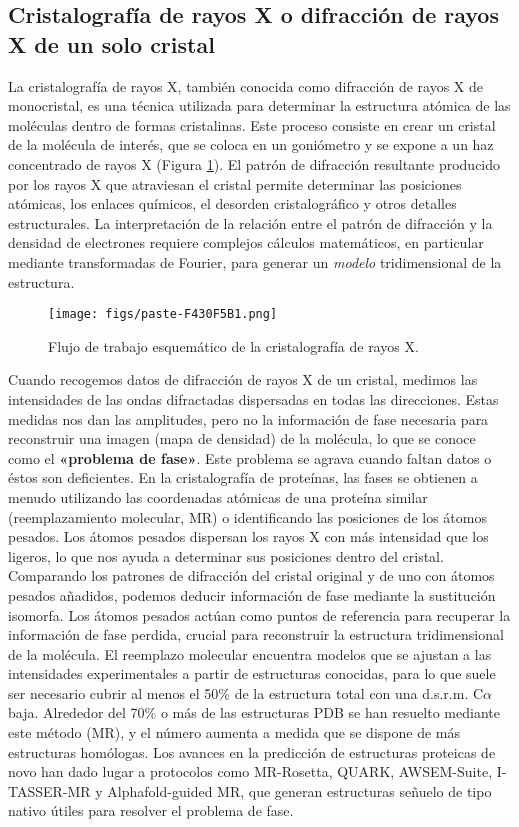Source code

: \subsection{Cristalografía de rayos X o difracción de rayos X de un solo cristal}
La cristalografía de rayos X, también conocida como difracción de rayos X de monocristal, es una técnica utilizada para determinar la estructura atómica de las moléculas dentro de formas cristalinas. Este proceso consiste en crear un cristal de la molécula de interés, que se coloca en un goniómetro y se expone a un haz concentrado de rayos X (Figura \ref{fig:cristallography}). El patrón de difracción resultante producido por los rayos X que atraviesan el cristal permite determinar las posiciones atómicas, los enlaces químicos, el desorden cristalográfico y otros detalles estructurales. La interpretación de la relación entre el patrón de difracción y la densidad de electrones requiere complejos cálculos matemáticos, en particular mediante transformadas de Fourier, para generar un \textit{modelo} tridimensional de la estructura.

\begin{figure}[h]
\centering
\texttt{[image: figs/paste-F430F5B1.png]}
\caption{Flujo de trabajo esquemático de la cristalografía de rayos X. }
\label{fig:cristallography}
\end{figure}

Cuando recogemos datos de difracción de rayos X de un cristal, medimos las intensidades de las ondas difractadas dispersadas en todas las direcciones. Estas medidas nos dan las amplitudes, pero no la información de fase necesaria para reconstruir una imagen (mapa de densidad) de la molécula, lo que se conoce como el \textbf{«problema de fase»}. Este problema se agrava cuando faltan datos o éstos son deficientes. En la cristalografía de proteínas, las fases se obtienen a menudo utilizando las coordenadas atómicas de una proteína similar (reemplazamiento molecular, MR) o identificando las posiciones de los átomos pesados. Los átomos pesados dispersan los rayos X con más intensidad que los ligeros, lo que nos ayuda a determinar sus posiciones dentro del cristal. Comparando los patrones de difracción del cristal original y de uno con átomos pesados añadidos, podemos deducir información de fase mediante la sustitución isomorfa. Los átomos pesados actúan como puntos de referencia para recuperar la información de fase perdida, crucial para reconstruir la estructura tridimensional de la molécula. El reemplazo molecular encuentra modelos que se ajustan a las intensidades experimentales a partir de estructuras conocidas, para lo que suele ser necesario cubrir al menos el 50\% de la estructura total con una d.s.r.m. C$\alpha$ baja. Alrededor del 70\% o más de las estructuras PDB se han resuelto mediante este método (MR), y el número aumenta a medida que se dispone de más estructuras homólogas. Los avances en la predicción de estructuras proteicas de novo han dado lugar a protocolos como MR-Rosetta, QUARK, AWSEM-Suite, I-TASSER-MR y Alphafold-guided MR, que generan estructuras señuelo de tipo nativo útiles para resolver el problema de fase.

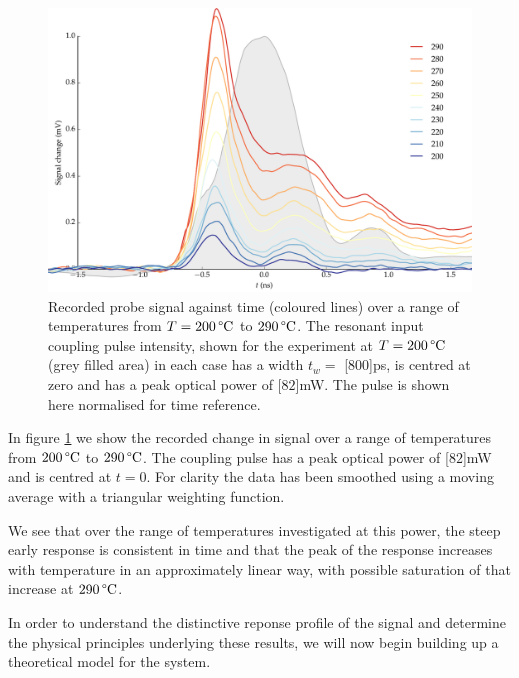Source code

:     \begin{figure}[h]
      \includegraphics[width=\linewidth]
        {figs/06_simultons/1704_temp_scaled_data_colormap_fig1.pdf}
      \caption{
      Recorded probe signal against time (coloured lines) over a range  of
      temperatures from $T = \unit[200]{\textrm{\textdegree C}}$ to
      $\unit[290]{\textrm{\textdegree C}}$.  The resonant input coupling pulse
      intensity, shown for the experiment at $T = \unit[200]{\textrm{\textdegree
      C}}$ (grey filled area) in each case  has a width $t_w = $
      \unit[$800$]{ps}, is centred at zero and has a peak  optical power of
      \unit[$82$]{mW}. The pulse is shown here normalised for  time reference.
      }
      \label{fig:data_0703_temp_all}
    \end{figure}

    In figure \ref{fig:data_0703_temp_all} we show the recorded change in signal
    over a range of temperatures from $\unit[200]{\textrm{\textdegree C}}$ to
    $\unit[290]{\textrm{\textdegree C}}$. The coupling pulse has a peak optical
    power of \unit[$82$]{mW} and is centred at $t = 0$. For clarity the data has
    been smoothed using a moving average with a triangular weighting function.

    We see that over the range of temperatures investigated at this power, the
    steep early response is consistent in time and that the peak of the response
    increases with temperature in an approximately linear way, with possible saturation of that increase at $\unit[290]{\textrm{\textdegree C}}$.

    In order to understand the distinctive reponse profile of the signal and
    determine the physical principles underlying these results, we will now
    begin building up a theoretical model for the system.
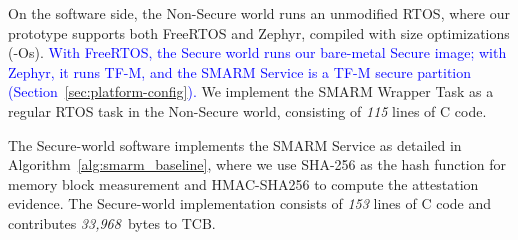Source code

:\documentclass[journal]{IEEEtran}
\newcommand\ben[1]{\textcolor{blue}{#1}}
\begin{document}
On the software side, the Non-Secure world runs an unmodified RTOS, where our prototype supports both FreeRTOS and Zephyr, compiled with size optimizations (-Os).
\ben{With FreeRTOS, the Secure world runs our bare-metal Secure image; with Zephyr, it runs TF-M, and the SMARM Service is a TF-M secure partition (Section~\ref{sec:platform-config}).}
We implement the SMARM Wrapper Task as a regular RTOS task in the Non-Secure world, consisting of \textit{115} lines of C code.
%


The Secure-world software implements the SMARM Service as detailed 
in Algorithm~\ref{alg:smarm_baseline}, where we use SHA-256 as the 
hash function for memory block measurement and HMAC-SHA256 to compute 
the attestation evidence. The Secure-world implementation consists of 
\textit{153} lines of C code and contributes \textit{33{,}968}~bytes 
to TCB.
\end{document}
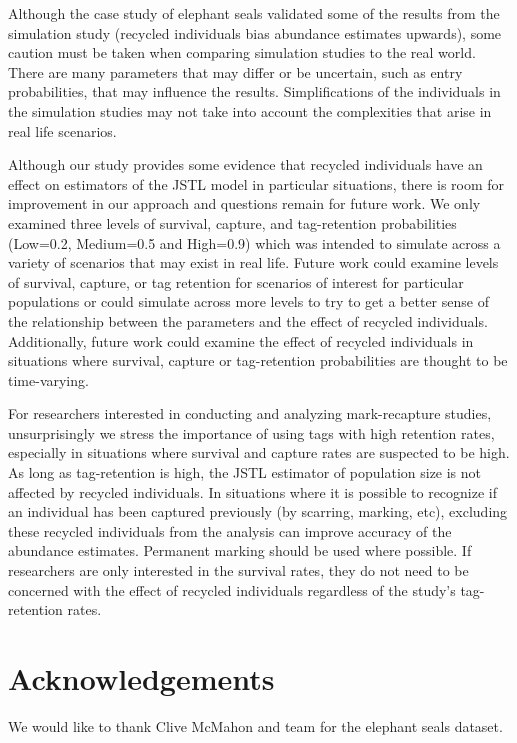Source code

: \documentclass[]{article}
\begin{document}
Although the case study of elephant seals validated some of the results from
the simulation study (recycled individuals bias abundance estimates
upwards), some caution must be taken when comparing simulation studies
to the real world. There are many parameters that may differ or be
uncertain, such as entry probabilities, that may influence the results.
Simplifications of the individuals in the simulation studies may not
take into account the complexities that arise in real life
scenarios.

Although our study provides some evidence that recycled individuals have
an effect on estimators of the JSTL model in particular situations,
there is room for improvement in our approach and questions remain for
future work. We only examined three levels of survival, capture, and
tag-retention probabilities (Low=0.2, Medium=0.5 and High=0.9) which was
intended to simulate across a variety of scenarios that may exist
in real life. Future work could examine levels of survival, capture, or
tag retention for scenarios of interest for particular populations or
could simulate across more levels to try to get a better sense of the
relationship between the parameters and the effect of recycled
individuals. Additionally, future work could examine the effect of
recycled individuals in situations where survival, capture or
tag-retention probabilities are thought to be time-varying.

For researchers interested in conducting and analyzing mark-recapture
studies, unsurprisingly we stress the importance of using tags with high retention
rates, especially in situations where survival and capture rates are
suspected to be high. As long as tag-retention is high, the JSTL
estimator of population size is not affected by recycled individuals. In
situations where it is possible to recognize if an individual has been
captured previously (by scarring, marking, etc), excluding these
recycled individuals from the analysis can improve accuracy of the
abundance estimates. Permanent marking should be used where possible. If
researchers are only interested in the survival rates, they do not need
to be concerned with the effect of recycled individuals regardless of
the study's tag-retention rates.

\section{Acknowledgements}\label{acknowledgements}

We would like to thank Clive McMahon and team for the elephant seals
dataset.
\end{document}
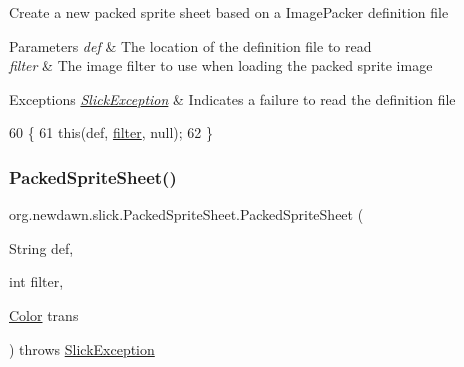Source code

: Create a new packed sprite sheet based on a Image\+Packer definition file


\begin{DoxyParams}{Parameters}
{\em def} & The location of the definition file to read \\
\hline
{\em filter} & The image filter to use when loading the packed sprite image \\
\hline
\end{DoxyParams}

\begin{DoxyExceptions}{Exceptions}
{\em \mbox{\hyperlink{classorg_1_1newdawn_1_1slick_1_1_slick_exception}{Slick\+Exception}}} & Indicates a failure to read the definition file \\
\hline
\end{DoxyExceptions}

\begin{DoxyCode}
60                                                                            \{
61         \textcolor{keyword}{this}(def, \mbox{\hyperlink{classorg_1_1newdawn_1_1slick_1_1_packed_sprite_sheet_a03daeb71e62c853200c961868ce8468a}{filter}}, null);
62     \}
\end{DoxyCode}
\mbox{\label{classorg_1_1newdawn_1_1slick_1_1_packed_sprite_sheet_accda07b70179c28005ed54091408560e}} 
\subsubsection{\texorpdfstring{Packed\+Sprite\+Sheet()}{PackedSpriteSheet()}\hspace{0.1cm}{\footnotesize\ttfamily [4/4]}}
{\footnotesize\ttfamily org.\+newdawn.\+slick.\+Packed\+Sprite\+Sheet.\+Packed\+Sprite\+Sheet (\begin{DoxyParamCaption}\item[{String}]{def,  }\item[{int}]{filter,  }\item[{\mbox{\hyperlink{classorg_1_1newdawn_1_1slick_1_1_color}{Color}}}]{trans }\end{DoxyParamCaption}) throws \mbox{\hyperlink{classorg_1_1newdawn_1_1slick_1_1_slick_exception}{Slick\+Exception}}\hspace{0.3cm}{\ttfamily [inline]}}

******************************

In the answer, repeat exactly the lines from the top of the entries above through the line with "X o difracción", and leave pictures out of it.

ANSWER BOX
Source code

: \subsection{Cristalografía de rayos X o difracción de rayos X de un solo cristal}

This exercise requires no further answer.